For each line of the data below that contains "going", return that line.
((
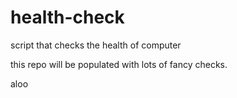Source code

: # health-check
script that checks the health of computer

this repo will be populated with lots of fancy checks.

aloo
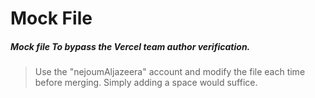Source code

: # Mock File
##### Mock file To bypass the Vercel team author verification.
> Use the "nejoumAljazeera" account and modify the file each time before merging. Simply adding a space would suffice. 





  




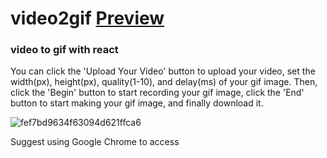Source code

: # video2gif  [Preview](https://sansui-d.github.io/video2gif/) 
### video to gif with react
You can click the 'Upload Your Video' button to upload your video,
set the width(px), height(px), quality(1-10), and delay(ms) of your gif image.
Then, click the 'Begin' button to start recording your gif image,
click the 'End' button to start making your gif image,
and finally download it.

![fef7bd9634f63094d621ffca6](https://github.com/sansui-d/video2gif/assets/71920152/c7b64cd9-555b-4ce0-8f43-bc4312f8f58e)

Suggest using Google Chrome to access
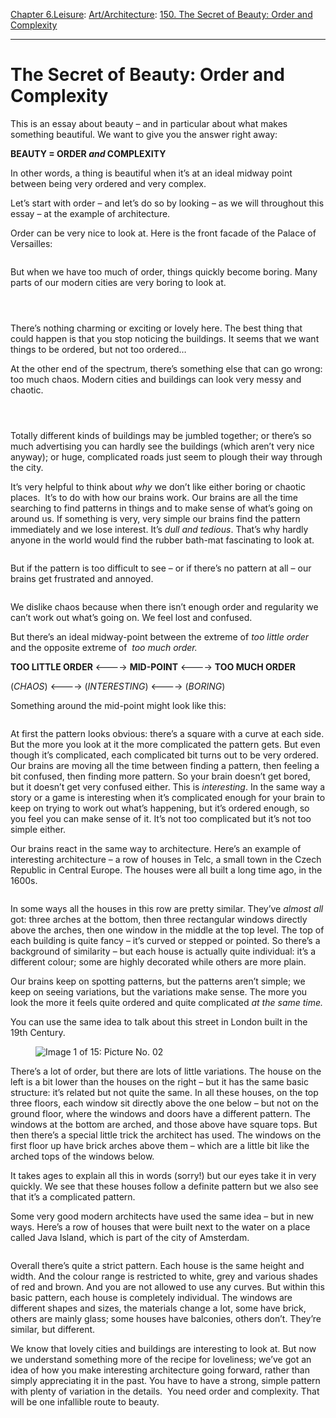[Chapter 6.Leisure](https://www.theschooloflife.com/thebookoflife/category/leisure/): [Art/Architecture](https://www.theschooloflife.com/thebookoflife/category/leisure/artarchitecture/): [150. The Secret of Beauty: Order and Complexity](https://www.theschooloflife.com/thebookoflife/the-secret-of-beauty-order-and-complexity/)

* * *

# The Secret of Beauty: Order and Complexity

This is an essay about beauty – and in particular about what makes something beautiful. We want to give you the answer right away:

**BEAUTY = ORDER _and_ COMPLEXITY**

In other words, a thing is beautiful when it’s at an ideal midway point between being very ordered and very complex.

Let’s start with order – and let’s do so by looking – as we will throughout this essay – at the example of architecture.&nbsp;

Order can be very nice to look at. Here is the front facade of the Palace of Versailles:

<figure class="aligncenter"><img src="https://lh5.googleusercontent.com/0_5x49DCq66ec-AHMFapgjqXTB-Jt3R7IWR87jq4GBHtZ3ka7glq6iNqYPaM68SH6U_c7mj3okD8f1FH1-E6-zywDvzSLYCzKU5cgxVG5us0HLkmbWgrrsRgQV6lTixoNtHv0IeK" alt=""></figure>

But when we have too much of order, things quickly become boring. Many parts of our modern cities are very boring to look at.&nbsp;

<figure class="aligncenter"><img src="https://www.theschooloflife.com/thebookoflife/wp-content/uploads/2019/08/8343984254_b21b527fab_z.jpg" alt="" class="wp-image-23568" srcset="https://www.theschooloflife.com/thebookoflife/wp-content/uploads/2019/08/8343984254_b21b527fab_z.jpg 640w, https://www.theschooloflife.com/thebookoflife/wp-content/uploads/2019/08/8343984254_b21b527fab_z-300x225.jpg 300w" sizes="(max-width: 640px) 100vw, 640px"></figure>

<figure class="aligncenter"><img src="https://www.theschooloflife.com/thebookoflife/wp-content/uploads/2019/08/4875204860_e044984902_z.jpg" alt="" class="wp-image-23569" srcset="https://www.theschooloflife.com/thebookoflife/wp-content/uploads/2019/08/4875204860_e044984902_z.jpg 640w, https://www.theschooloflife.com/thebookoflife/wp-content/uploads/2019/08/4875204860_e044984902_z-300x225.jpg 300w" sizes="(max-width: 640px) 100vw, 640px"></figure>

<figure class="aligncenter"><img src="https://www.theschooloflife.com/thebookoflife/wp-content/uploads/2019/08/2629284199_1589b018ce_z.jpg" alt="" class="wp-image-23570" srcset="https://www.theschooloflife.com/thebookoflife/wp-content/uploads/2019/08/2629284199_1589b018ce_z.jpg 640w, https://www.theschooloflife.com/thebookoflife/wp-content/uploads/2019/08/2629284199_1589b018ce_z-300x225.jpg 300w" sizes="(max-width: 640px) 100vw, 640px"></figure>

There’s nothing charming or exciting or lovely here. The best thing that could happen is that you stop noticing the buildings. It seems that we want things to be ordered, but not too ordered…

At the other end of the spectrum, there’s something else that can go wrong: too much chaos. Modern cities and buildings can look very messy and chaotic.&nbsp;

<figure class="aligncenter"><img src="https://www.theschooloflife.com/thebookoflife/wp-content/uploads/2019/08/2886786148_e1bcddefb3_z.jpg" alt="" class="wp-image-23571" srcset="https://www.theschooloflife.com/thebookoflife/wp-content/uploads/2019/08/2886786148_e1bcddefb3_z.jpg 640w, https://www.theschooloflife.com/thebookoflife/wp-content/uploads/2019/08/2886786148_e1bcddefb3_z-300x200.jpg 300w" sizes="(max-width: 640px) 100vw, 640px"></figure>

<figure class="aligncenter"><img src="https://www.theschooloflife.com/thebookoflife/wp-content/uploads/2019/08/5922121295_a8657a7cee_z.jpg" alt="" class="wp-image-23573" srcset="https://www.theschooloflife.com/thebookoflife/wp-content/uploads/2019/08/5922121295_a8657a7cee_z.jpg 639w, https://www.theschooloflife.com/thebookoflife/wp-content/uploads/2019/08/5922121295_a8657a7cee_z-300x201.jpg 300w" sizes="(max-width: 639px) 100vw, 639px"></figure>

<figure class="aligncenter"><img src="https://www.theschooloflife.com/thebookoflife/wp-content/uploads/2019/08/4697614844_02ec9e7851_z.jpg" alt="" class="wp-image-23574" srcset="https://www.theschooloflife.com/thebookoflife/wp-content/uploads/2019/08/4697614844_02ec9e7851_z.jpg 640w, https://www.theschooloflife.com/thebookoflife/wp-content/uploads/2019/08/4697614844_02ec9e7851_z-300x200.jpg 300w" sizes="(max-width: 640px) 100vw, 640px"></figure>

Totally different kinds of buildings may be jumbled together; or there’s so much advertising you can hardly see the buildings (which aren’t very nice anyway); or huge, complicated roads just seem to plough their way through the city.&nbsp;

It’s very helpful to think about _why_ we don’t like either boring or chaotic places.&nbsp; It’s to do with how our brains work. Our brains are all the time searching to find patterns in things and to make sense of what’s going on around us. If something is very, very simple our brains find the pattern immediately and we lose interest. It’s _dull and tedious_. That’s why hardly anyone in the world would find the rubber bath-mat fascinating to look at.&nbsp;

<figure class="aligncenter"><img src="https://www.theschooloflife.com/thebookoflife/wp-content/uploads/2019/08/7117973483_6b2bac491e_z.jpg" alt="" class="wp-image-23575" srcset="https://www.theschooloflife.com/thebookoflife/wp-content/uploads/2019/08/7117973483_6b2bac491e_z.jpg 639w, https://www.theschooloflife.com/thebookoflife/wp-content/uploads/2019/08/7117973483_6b2bac491e_z-300x225.jpg 300w" sizes="(max-width: 639px) 100vw, 639px"></figure>

But if the pattern is too difficult to see – or if there’s no pattern at all – our brains get frustrated and annoyed.&nbsp;

<figure class="aligncenter"><img src="https://www.theschooloflife.com/thebookoflife/wp-content/uploads/2019/08/4444753488_890d1c434f_z.jpg" alt="" class="wp-image-23576" srcset="https://www.theschooloflife.com/thebookoflife/wp-content/uploads/2019/08/4444753488_890d1c434f_z.jpg 639w, https://www.theschooloflife.com/thebookoflife/wp-content/uploads/2019/08/4444753488_890d1c434f_z-300x212.jpg 300w" sizes="(max-width: 639px) 100vw, 639px"></figure>

We dislike chaos because when there isn’t enough order and regularity we can’t work out what’s going on. We feel lost and confused.&nbsp;  
  
But there’s an ideal midway-point between the extreme of _too little order_ and the opposite extreme of&nbsp; _too much order._

**TOO LITTLE ORDER** \<———-\> **MID-POINT** \<———-\> **TOO MUCH ORDER**

(_CHAOS_) \<———-\> (_INTERESTING_) \<———-\> (_BORING_)

Something around the mid-point might look like this:

<figure class="aligncenter"><img src="https://upload.wikimedia.org/wikipedia/commons/5/58/AdamBrothersCountessofDerbysDressingroomEtruscanTaste1777.jpg" alt=""></figure>

At first the pattern looks obvious: there’s a square with a curve at each side. But the more you look at it the more complicated the pattern gets. But even though it’s complicated, each complicated bit turns out to be very ordered. Our brains are moving all the time between finding a pattern, then feeling a bit confused, then finding more pattern. So your brain doesn’t get bored, but it doesn’t get very confused either. This is _interesting_. In the same way a story or a game is interesting when it’s complicated enough for your brain to keep on trying to work out what’s happening, but it’s ordered enough, so you feel you can make sense of it. It’s not too complicated but it’s not too simple either.&nbsp;

Our brains react in the same way to architecture. Here’s an example of interesting architecture – a row of houses in Telc, a small town in the Czech Republic in Central Europe. The houses were all built a long time ago, in the 1600s.&nbsp;

<figure class="aligncenter"><img src="https://upload.wikimedia.org/wikipedia/commons/e/e9/Tel%C4%8D%2C_n%C3%A1m._Zachari%C3%A1%C5%A1e_z_Hradce%2C_pohled_na_severov%C3%BDchodn%C3%AD_frontu_%282013-07-24%3B_02%29.jpg" alt=""></figure>

In some ways all the houses in this row are pretty similar. They’ve _almost all_ got: three arches at the bottom, then three rectangular windows directly above the arches, then one window in the middle at the top level. The top of each building is quite fancy – it’s curved or stepped or pointed. So there’s a background of similarity – but each house is actually quite individual: it’s a different colour; some are highly decorated while others are more plain.

Our brains keep on spotting patterns, but the patterns aren’t simple; we keep on seeing variations, but the variations make sense. The more you look the more it feels quite ordered and quite complicated _at the same time.&nbsp;_

You can use the same idea to talk about this street in London built in the 19th Century.&nbsp;&nbsp;

<figure class="aligncenter"><img src="https://media.onthemarket.com/properties/776256/img_0_3_hd.jpg" alt="Image 1 of 15: Picture No. 02"></figure>

There’s a lot of order, but there are lots of little variations. The house on the left is a bit lower than the houses on the right – but it has the same basic structure: it’s related but not quite the same. In all these houses, on the top three floors, each window sit directly above the one below – but not on the ground floor, where the windows and doors have a different pattern. The windows at the bottom are arched, and those above have square tops. But then there’s a special little trick the architect has used. The windows on the first floor up have brick arches above them – which are a little bit like the arched tops of the windows below.

It takes ages to explain all this in words (sorry!) but our eyes take it in very quickly. We see that these houses follow a definite pattern but we also see that it’s a complicated pattern.

Some very good modern architects have used the same idea – but in new ways. Here’s a row of houses that were built next to the water on a place called Java Island, which is part of the city of Amsterdam.

<figure class="aligncenter"><img src="https://farm3.static.flickr.com/2245/2317892559_3c16be2b19_z.jpg?zz=1" alt=""></figure>

Overall there’s quite a strict pattern. Each house is the same height and width. And the colour range is restricted to white, grey and various shades of red and brown. And you are not allowed to use any curves. But within this basic pattern, each house is completely individual. The windows are different shapes and sizes, the materials change a lot, some have brick, others are mainly glass; some houses have balconies, others don’t. They’re similar, but different.&nbsp;

We know that lovely cities and buildings are interesting to look at. But now we understand something more of the recipe for loveliness; we’ve got an idea of how you make interesting architecture going forward, rather than simply appreciating it in the past. You have to have a strong, simple pattern with plenty of variation in the details.&nbsp; You need order and complexity. That will be one infallible route to beauty.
))
EXERCISE SOLUTION:
It’s very helpful to think about _why_ we don’t like either boring or chaotic places.&nbsp; It’s to do with how our brains work. Our brains are all the time searching to find patterns in things and to make sense of what’s going on around us. If something is very, very simple our brains find the pattern immediately and we lose interest. It’s _dull and tedious_. That’s why hardly anyone in the world would find the rubber bath-mat fascinating to look at.&nbsp;
We dislike chaos because when there isn’t enough order and regularity we can’t work out what’s going on. We feel lost and confused.&nbsp;  
We know that lovely cities and buildings are interesting to look at. But now we understand something more of the recipe for loveliness; we’ve got an idea of how you make interesting architecture going forward, rather than simply appreciating it in the past. You have to have a strong, simple pattern with plenty of variation in the details.&nbsp; You need order and complexity. That will be one infallible route to beauty.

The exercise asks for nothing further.